- _EXERCISE OBJECTIVE_: Every line of the material below should be output exactly as written, with the images skipped.

- _EXERCISE DATA_:
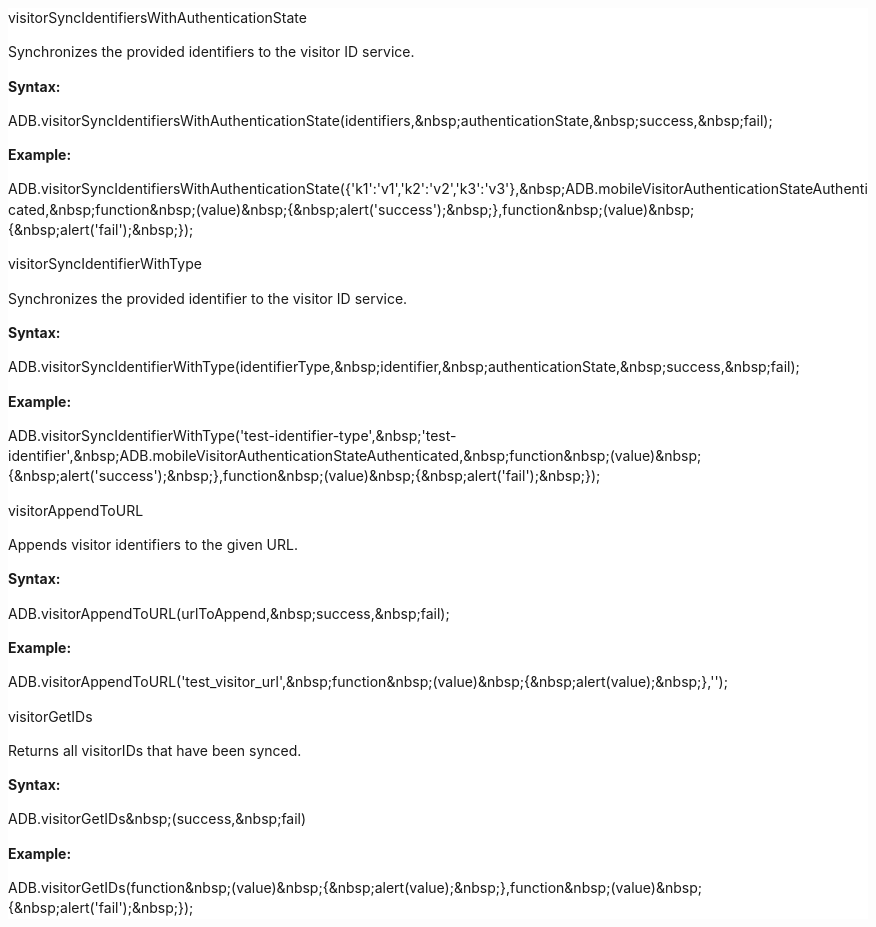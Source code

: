    <td colname="col1"> <p> visitorSyncIdentifiersWithAuthenticationState </p> </td> 
   <td colname="col2"> <p> Synchronizes the provided identifiers to the visitor ID service. </p> <p><b>Syntax:</b> </p> 
    <codeblock class="syntax java">
      ADB.visitorSyncIdentifiersWithAuthenticationState(identifiers,&amp;nbsp;authenticationState,&amp;nbsp;success,&amp;nbsp;fail); 
    </codeblock> <p><b>Example:</b> </p> 
    <codeblock class="syntax java">
      ADB.visitorSyncIdentifiersWithAuthenticationState({'k1':'v1','k2':'v2','k3':'v3'},&amp;nbsp;ADB.mobileVisitorAuthenticationStateAuthenticated,&amp;nbsp;function&amp;nbsp;(value)&amp;nbsp;{&amp;nbsp;alert('success');&amp;nbsp;},function&amp;nbsp;(value)&amp;nbsp;{&amp;nbsp;alert('fail');&amp;nbsp;}); 
    </codeblock> </td> 
  </tr> 
  <tr> 
   <td colname="col1"> <p> visitorSyncIdentifierWithType </p> </td> 
   <td colname="col2"> <p> Synchronizes the provided identifier to the visitor ID service. </p> <p><b>Syntax:</b> </p> 
    <codeblock class="syntax java">
      ADB.visitorSyncIdentifierWithType(identifierType,&amp;nbsp;identifier,&amp;nbsp;authenticationState,&amp;nbsp;success,&amp;nbsp;fail); 
    </codeblock> <p><b>Example:</b> </p> 
    <codeblock class="syntax java">
      ADB.visitorSyncIdentifierWithType('test-identifier-type',&amp;nbsp;'test-identifier',&amp;nbsp;ADB.mobileVisitorAuthenticationStateAuthenticated,&amp;nbsp;function&amp;nbsp;(value)&amp;nbsp;{&amp;nbsp;alert('success');&amp;nbsp;},function&amp;nbsp;(value)&amp;nbsp;{&amp;nbsp;alert('fail');&amp;nbsp;}); 
    </codeblock> </td> 
  </tr> 
  <tr> 
   <td colname="col1"> <p> visitorAppendToURL </p> </td> 
   <td colname="col2"> <p> Appends visitor identifiers to the given URL. </p> <p><b>Syntax:</b> </p> 
    <codeblock class="syntax java">
      ADB.visitorAppendToURL(urlToAppend,&amp;nbsp;success,&amp;nbsp;fail); 
    </codeblock> <p><b>Example:</b> </p> 
    <codeblock class="syntax java">
      ADB.visitorAppendToURL('test_visitor_url',&amp;nbsp;function&amp;nbsp;(value)&amp;nbsp;{&amp;nbsp;alert(value);&amp;nbsp;},''); 
    </codeblock> </td> 
  </tr> 
  <tr> 
   <td colname="col1"> <p> visitorGetIDs </p> </td> 
   <td colname="col2"> <p> Returns all <span class="codeph"> visitorIDs </span> that have been synced. </p> <p><b>Syntax:</b> </p> 
    <codeblock class="syntax java">
      ADB.visitorGetIDs&amp;nbsp;(success,&amp;nbsp;fail) 
    </codeblock> <p><b>Example:</b> </p> 
    <codeblock class="syntax java">
      ADB.visitorGetIDs(function&amp;nbsp;(value)&amp;nbsp;{&amp;nbsp;alert(value);&amp;nbsp;},function&amp;nbsp;(value)&amp;nbsp;{&amp;nbsp;alert('fail');&amp;nbsp;}); 
    </codeblock> </td> 
  </tr> 
 </tbody> 
</table>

- _WORKED SOLUTION_:
Source code

:    <td colname="col1"> <p> visitorSyncIdentifiersWithAuthenticationState </p> </td> 
   <td colname="col2"> <p> Synchronizes the provided identifiers to the visitor ID service. </p> <p><b>Syntax:</b> </p> 
    <codeblock class="syntax java">
      ADB.visitorSyncIdentifiersWithAuthenticationState(identifiers,&amp;nbsp;authenticationState,&amp;nbsp;success,&amp;nbsp;fail); 
    </codeblock> <p><b>Example:</b> </p> 
    <codeblock class="syntax java">
      ADB.visitorSyncIdentifiersWithAuthenticationState({'k1':'v1','k2':'v2','k3':'v3'},&amp;nbsp;ADB.mobileVisitorAuthenticationStateAuthenticated,&amp;nbsp;function&amp;nbsp;(value)&amp;nbsp;{&amp;nbsp;alert('success');&amp;nbsp;},function&amp;nbsp;(value)&amp;nbsp;{&amp;nbsp;alert('fail');&amp;nbsp;}); 
    </codeblock> </td> 
  </tr> 
  <tr> 
   <td colname="col1"> <p> visitorSyncIdentifierWithType </p> </td> 
   <td colname="col2"> <p> Synchronizes the provided identifier to the visitor ID service. </p> <p><b>Syntax:</b> </p> 
    <codeblock class="syntax java">
      ADB.visitorSyncIdentifierWithType(identifierType,&amp;nbsp;identifier,&amp;nbsp;authenticationState,&amp;nbsp;success,&amp;nbsp;fail); 
    </codeblock> <p><b>Example:</b> </p> 
    <codeblock class="syntax java">
      ADB.visitorSyncIdentifierWithType('test-identifier-type',&amp;nbsp;'test-identifier',&amp;nbsp;ADB.mobileVisitorAuthenticationStateAuthenticated,&amp;nbsp;function&amp;nbsp;(value)&amp;nbsp;{&amp;nbsp;alert('success');&amp;nbsp;},function&amp;nbsp;(value)&amp;nbsp;{&amp;nbsp;alert('fail');&amp;nbsp;}); 
    </codeblock> </td> 
  </tr> 
  <tr> 
   <td colname="col1"> <p> visitorAppendToURL </p> </td> 
   <td colname="col2"> <p> Appends visitor identifiers to the given URL. </p> <p><b>Syntax:</b> </p> 
    <codeblock class="syntax java">
      ADB.visitorAppendToURL(urlToAppend,&amp;nbsp;success,&amp;nbsp;fail); 
    </codeblock> <p><b>Example:</b> </p> 
    <codeblock class="syntax java">
      ADB.visitorAppendToURL('test_visitor_url',&amp;nbsp;function&amp;nbsp;(value)&amp;nbsp;{&amp;nbsp;alert(value);&amp;nbsp;},''); 
    </codeblock> </td> 
  </tr> 
  <tr> 
   <td colname="col1"> <p> visitorGetIDs </p> </td> 
   <td colname="col2"> <p> Returns all <span class="codeph"> visitorIDs </span> that have been synced. </p> <p><b>Syntax:</b> </p> 
    <codeblock class="syntax java">
      ADB.visitorGetIDs&amp;nbsp;(success,&amp;nbsp;fail) 
    </codeblock> <p><b>Example:</b> </p> 
    <codeblock class="syntax java">
      ADB.visitorGetIDs(function&amp;nbsp;(value)&amp;nbsp;{&amp;nbsp;alert(value);&amp;nbsp;},function&amp;nbsp;(value)&amp;nbsp;{&amp;nbsp;alert('fail');&amp;nbsp;}); 
    </codeblock> </td> 
  </tr> 
 </tbody> 
</table>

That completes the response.